RUN-5478	Dashboard panels of GPU Allocation/project and Allocated jobs per project metrics: In rare cases, some metrics reflect the wrong number of GPUs	None
RUN-5444	Dynamic MIG feature does not work with A-100 with 80GB of memory.	None
RUN-5424	When a workload is selected in the job list, the GPU tab in the right panel, shows the details of the whole GPUs in the node, instead of the details of the GPUs used by the workload.	None
RUN-5226	In rare occasions, when there is more than 1 NVIDIA MIG workload, nvidia-smi command to one of the workloads will result with no devices.	None
RUN-6359	In rare cases, when using fractions and the kubelet service on the scheduled node is down (Kubernetes not running on node)the pending workload will never run, even when the IT problem is solved.	Delete the job and re-submit the workload.
RUN-6399	Requested GPUs are sometimes displayed in the Job list as 0 for distributed workloads.	None. This is a display-only issue
RUN-6400	On EKS (Amazon Kubernetes Server), when using runai CLI, every command response starts with an error. No functionality harm.	None. The CLI functions as expected.

Fixed issues¶

Internal ID	Description
RUN-5676	When Interactive Jupyter notebook workloads that contain passwords are cloned, the password is exposed in the displayed CLI command.
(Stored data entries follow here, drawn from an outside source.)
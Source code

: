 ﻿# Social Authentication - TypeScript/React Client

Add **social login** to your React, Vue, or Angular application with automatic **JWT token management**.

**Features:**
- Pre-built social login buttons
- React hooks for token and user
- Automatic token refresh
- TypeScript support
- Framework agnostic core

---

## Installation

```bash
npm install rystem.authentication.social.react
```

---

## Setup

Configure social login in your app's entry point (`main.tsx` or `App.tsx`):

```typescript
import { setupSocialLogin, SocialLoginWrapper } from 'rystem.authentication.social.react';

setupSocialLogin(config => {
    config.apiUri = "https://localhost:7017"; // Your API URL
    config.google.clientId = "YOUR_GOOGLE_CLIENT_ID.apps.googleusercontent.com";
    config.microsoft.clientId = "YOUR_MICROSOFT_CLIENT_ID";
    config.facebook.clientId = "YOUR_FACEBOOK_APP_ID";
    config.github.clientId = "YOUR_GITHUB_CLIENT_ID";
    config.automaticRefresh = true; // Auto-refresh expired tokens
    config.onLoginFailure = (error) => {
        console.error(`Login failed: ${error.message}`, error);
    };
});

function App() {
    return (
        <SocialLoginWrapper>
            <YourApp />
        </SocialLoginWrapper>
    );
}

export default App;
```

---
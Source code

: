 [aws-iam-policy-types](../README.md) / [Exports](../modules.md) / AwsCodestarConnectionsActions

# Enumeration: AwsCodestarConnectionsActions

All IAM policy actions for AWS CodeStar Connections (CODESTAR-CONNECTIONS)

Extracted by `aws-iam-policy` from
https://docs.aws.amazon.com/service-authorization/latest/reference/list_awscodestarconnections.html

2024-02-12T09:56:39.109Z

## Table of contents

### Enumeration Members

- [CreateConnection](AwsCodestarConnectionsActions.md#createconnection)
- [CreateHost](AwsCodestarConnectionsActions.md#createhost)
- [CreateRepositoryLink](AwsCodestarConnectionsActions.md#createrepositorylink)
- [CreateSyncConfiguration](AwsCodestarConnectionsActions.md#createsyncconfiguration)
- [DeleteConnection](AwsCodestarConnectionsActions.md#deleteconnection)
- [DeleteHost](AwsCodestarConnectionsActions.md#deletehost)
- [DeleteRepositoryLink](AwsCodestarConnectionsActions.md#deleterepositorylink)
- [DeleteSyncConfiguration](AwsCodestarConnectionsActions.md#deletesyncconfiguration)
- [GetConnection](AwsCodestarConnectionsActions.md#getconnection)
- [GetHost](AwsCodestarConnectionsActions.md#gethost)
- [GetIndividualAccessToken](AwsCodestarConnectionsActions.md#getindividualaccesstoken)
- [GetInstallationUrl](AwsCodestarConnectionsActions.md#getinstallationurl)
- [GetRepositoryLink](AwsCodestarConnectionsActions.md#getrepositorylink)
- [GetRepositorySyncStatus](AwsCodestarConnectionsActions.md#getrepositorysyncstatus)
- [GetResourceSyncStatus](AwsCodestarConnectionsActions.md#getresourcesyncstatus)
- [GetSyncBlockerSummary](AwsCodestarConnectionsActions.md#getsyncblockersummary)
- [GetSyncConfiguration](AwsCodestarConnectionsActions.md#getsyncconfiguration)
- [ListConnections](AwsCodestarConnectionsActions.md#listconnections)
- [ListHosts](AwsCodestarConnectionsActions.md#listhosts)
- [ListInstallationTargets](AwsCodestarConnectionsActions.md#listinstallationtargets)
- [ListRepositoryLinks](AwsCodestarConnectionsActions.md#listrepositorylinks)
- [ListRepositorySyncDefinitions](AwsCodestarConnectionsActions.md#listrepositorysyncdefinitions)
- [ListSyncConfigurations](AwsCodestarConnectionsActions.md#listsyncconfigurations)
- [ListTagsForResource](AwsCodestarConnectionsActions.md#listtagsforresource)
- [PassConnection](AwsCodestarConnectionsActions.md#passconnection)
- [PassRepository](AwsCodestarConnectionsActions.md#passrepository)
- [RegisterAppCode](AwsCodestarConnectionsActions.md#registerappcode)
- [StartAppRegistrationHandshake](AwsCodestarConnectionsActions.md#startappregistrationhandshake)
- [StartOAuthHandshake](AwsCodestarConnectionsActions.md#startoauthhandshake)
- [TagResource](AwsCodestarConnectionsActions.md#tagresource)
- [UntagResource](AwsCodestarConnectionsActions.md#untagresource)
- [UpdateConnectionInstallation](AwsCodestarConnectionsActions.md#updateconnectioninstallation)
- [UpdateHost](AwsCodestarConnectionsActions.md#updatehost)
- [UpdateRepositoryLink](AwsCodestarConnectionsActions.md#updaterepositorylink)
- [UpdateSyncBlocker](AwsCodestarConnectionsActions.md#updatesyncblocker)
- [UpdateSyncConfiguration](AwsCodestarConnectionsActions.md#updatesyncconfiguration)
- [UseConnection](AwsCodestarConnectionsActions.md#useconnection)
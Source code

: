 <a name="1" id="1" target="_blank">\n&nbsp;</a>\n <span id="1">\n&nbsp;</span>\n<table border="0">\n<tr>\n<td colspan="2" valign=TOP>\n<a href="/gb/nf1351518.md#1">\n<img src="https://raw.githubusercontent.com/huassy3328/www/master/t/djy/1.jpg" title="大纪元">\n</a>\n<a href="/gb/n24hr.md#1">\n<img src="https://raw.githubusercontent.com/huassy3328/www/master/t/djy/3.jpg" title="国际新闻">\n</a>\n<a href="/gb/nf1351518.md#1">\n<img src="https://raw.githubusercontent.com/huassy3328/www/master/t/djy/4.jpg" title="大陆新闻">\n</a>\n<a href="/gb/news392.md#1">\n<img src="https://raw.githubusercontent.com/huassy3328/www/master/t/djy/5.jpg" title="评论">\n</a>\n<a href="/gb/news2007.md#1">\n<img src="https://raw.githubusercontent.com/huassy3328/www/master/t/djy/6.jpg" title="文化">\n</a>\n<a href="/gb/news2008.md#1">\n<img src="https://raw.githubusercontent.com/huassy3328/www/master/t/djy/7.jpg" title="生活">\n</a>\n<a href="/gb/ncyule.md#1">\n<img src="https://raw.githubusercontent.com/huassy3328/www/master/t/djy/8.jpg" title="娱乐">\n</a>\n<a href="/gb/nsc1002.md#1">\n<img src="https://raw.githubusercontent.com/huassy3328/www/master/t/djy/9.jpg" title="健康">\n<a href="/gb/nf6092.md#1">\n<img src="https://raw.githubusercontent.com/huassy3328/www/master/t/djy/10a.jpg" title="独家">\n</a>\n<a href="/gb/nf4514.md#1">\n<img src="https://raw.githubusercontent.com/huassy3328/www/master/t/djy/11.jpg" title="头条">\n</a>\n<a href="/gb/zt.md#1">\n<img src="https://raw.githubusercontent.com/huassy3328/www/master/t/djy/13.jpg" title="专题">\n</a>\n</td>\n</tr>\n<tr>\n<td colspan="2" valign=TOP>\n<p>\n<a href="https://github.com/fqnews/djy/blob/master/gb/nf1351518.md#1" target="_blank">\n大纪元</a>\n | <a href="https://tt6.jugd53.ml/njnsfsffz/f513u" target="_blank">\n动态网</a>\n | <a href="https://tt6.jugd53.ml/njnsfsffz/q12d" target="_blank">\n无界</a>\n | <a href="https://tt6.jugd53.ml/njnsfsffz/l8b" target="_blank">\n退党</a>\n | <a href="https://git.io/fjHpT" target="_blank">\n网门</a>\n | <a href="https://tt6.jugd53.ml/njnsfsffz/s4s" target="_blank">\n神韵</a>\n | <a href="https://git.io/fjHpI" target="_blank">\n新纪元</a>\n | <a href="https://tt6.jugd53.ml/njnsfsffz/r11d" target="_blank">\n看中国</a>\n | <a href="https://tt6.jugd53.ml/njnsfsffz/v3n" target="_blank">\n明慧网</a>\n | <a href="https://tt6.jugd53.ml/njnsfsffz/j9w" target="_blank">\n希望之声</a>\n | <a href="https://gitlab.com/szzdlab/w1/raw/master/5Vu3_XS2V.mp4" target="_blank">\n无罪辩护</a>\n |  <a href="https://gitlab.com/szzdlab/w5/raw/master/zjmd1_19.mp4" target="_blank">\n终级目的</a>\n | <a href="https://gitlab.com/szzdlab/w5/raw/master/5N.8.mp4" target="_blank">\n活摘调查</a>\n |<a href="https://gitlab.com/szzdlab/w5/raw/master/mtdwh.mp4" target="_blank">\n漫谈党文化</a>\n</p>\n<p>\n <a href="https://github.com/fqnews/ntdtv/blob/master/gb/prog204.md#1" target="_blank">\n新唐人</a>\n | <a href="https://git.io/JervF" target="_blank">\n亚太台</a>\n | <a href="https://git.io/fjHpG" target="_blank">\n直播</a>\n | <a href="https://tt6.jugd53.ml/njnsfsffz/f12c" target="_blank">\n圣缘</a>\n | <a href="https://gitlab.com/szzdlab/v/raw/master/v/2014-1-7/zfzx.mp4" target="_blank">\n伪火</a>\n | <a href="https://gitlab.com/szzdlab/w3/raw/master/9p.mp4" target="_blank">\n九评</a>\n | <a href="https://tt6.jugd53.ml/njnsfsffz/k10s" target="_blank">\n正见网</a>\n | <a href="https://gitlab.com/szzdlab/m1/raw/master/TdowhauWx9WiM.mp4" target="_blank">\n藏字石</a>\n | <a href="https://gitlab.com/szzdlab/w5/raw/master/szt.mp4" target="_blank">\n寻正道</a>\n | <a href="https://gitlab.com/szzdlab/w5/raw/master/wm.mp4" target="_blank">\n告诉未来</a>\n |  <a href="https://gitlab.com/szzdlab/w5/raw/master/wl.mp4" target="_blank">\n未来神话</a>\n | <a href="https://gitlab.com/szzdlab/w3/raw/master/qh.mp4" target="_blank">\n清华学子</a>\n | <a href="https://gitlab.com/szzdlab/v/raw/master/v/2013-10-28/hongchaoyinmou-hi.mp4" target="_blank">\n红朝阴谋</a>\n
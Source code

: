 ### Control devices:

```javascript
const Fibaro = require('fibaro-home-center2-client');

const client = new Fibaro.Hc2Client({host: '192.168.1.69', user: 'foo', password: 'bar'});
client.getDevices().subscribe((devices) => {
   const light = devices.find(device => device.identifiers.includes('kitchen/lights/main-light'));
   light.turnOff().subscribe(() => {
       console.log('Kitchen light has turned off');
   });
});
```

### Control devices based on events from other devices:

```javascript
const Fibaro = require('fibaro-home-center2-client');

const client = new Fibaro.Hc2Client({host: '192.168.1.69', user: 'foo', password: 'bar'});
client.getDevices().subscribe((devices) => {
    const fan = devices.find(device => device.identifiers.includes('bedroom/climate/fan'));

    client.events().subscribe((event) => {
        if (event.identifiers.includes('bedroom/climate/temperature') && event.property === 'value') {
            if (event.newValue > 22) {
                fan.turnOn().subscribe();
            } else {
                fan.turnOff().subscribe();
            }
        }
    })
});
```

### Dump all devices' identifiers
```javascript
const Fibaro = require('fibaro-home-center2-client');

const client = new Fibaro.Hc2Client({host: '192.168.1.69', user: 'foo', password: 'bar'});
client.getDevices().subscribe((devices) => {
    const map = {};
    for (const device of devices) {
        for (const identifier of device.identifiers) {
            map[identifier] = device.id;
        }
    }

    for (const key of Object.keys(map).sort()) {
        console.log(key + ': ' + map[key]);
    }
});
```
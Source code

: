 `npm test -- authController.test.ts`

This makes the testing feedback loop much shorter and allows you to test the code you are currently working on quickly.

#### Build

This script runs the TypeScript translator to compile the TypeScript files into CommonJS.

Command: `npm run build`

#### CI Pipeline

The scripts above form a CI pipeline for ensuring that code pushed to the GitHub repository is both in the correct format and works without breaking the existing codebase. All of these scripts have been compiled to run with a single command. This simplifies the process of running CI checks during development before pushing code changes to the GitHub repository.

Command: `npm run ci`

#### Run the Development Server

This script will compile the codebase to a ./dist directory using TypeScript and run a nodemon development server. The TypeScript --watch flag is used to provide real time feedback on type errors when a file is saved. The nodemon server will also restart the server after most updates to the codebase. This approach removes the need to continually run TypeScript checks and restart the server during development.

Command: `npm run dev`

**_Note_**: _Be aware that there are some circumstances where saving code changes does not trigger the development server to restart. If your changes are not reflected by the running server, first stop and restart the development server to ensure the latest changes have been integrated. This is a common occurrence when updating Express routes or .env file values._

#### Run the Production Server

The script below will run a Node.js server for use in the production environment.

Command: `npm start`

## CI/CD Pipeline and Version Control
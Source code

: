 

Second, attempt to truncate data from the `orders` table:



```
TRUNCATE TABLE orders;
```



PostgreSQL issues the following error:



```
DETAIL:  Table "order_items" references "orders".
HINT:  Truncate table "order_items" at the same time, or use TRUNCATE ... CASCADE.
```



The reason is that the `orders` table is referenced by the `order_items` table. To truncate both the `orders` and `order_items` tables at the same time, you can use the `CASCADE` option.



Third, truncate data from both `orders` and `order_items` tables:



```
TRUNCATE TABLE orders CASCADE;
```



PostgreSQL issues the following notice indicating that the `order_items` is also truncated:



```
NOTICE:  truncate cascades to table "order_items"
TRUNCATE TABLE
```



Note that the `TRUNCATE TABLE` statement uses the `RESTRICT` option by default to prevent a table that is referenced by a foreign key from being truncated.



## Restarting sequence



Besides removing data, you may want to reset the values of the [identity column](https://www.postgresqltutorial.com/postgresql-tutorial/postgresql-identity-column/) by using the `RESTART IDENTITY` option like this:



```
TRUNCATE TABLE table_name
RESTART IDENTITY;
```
RUN-5457	When using the Home environment variable in conjunction with the ran-as-user option in the CLI, the Home environment variable is overwritten with the user's home directory.
RUN-5370	It is possible to submit two jobs with the same node-port.
RUN-5314	When you apply an inference deployment via a file, the allocated GPUs are displayed as 0 in the deployments list.
RUN-5284	When workloads are deleted while the cluster synchronization is down, there might be a non-existent Job shown in the user interface. The Job cannot be deleted.
RUN-5160	In some situations, when a Job is deleted, there may be leftover Kubernetes configMaps in the system
RUN-5154	In some cases, an error "failed to load data" can be seen in the graphs showing on the Job sidebar.
RUN-5145	The default Kubernetes "priority Class" for deployments is the same as the priority class for interactive jobs.
RUN-5039	In some scenarios, Dashboards may show "found duplicate series for the match group" error
RUN-4941	The scheduler is wrongly trying to schedule jobs on a node, where there are allocated GPU jobs at an "ImagePullBackoff" state. This causes an error of "UnexpectedAdmissionError"
RUN-4574	The role "Researcher Manager" is not displayed in the access control list of projects.
RUN-4554	Users are trying to login with single-sign-on get a "review profile" page.
RUN-4464	Single HPO (hyperparameter optimization) workload is displayed in the Job list user interfgace as multiple jobs (one for every pod).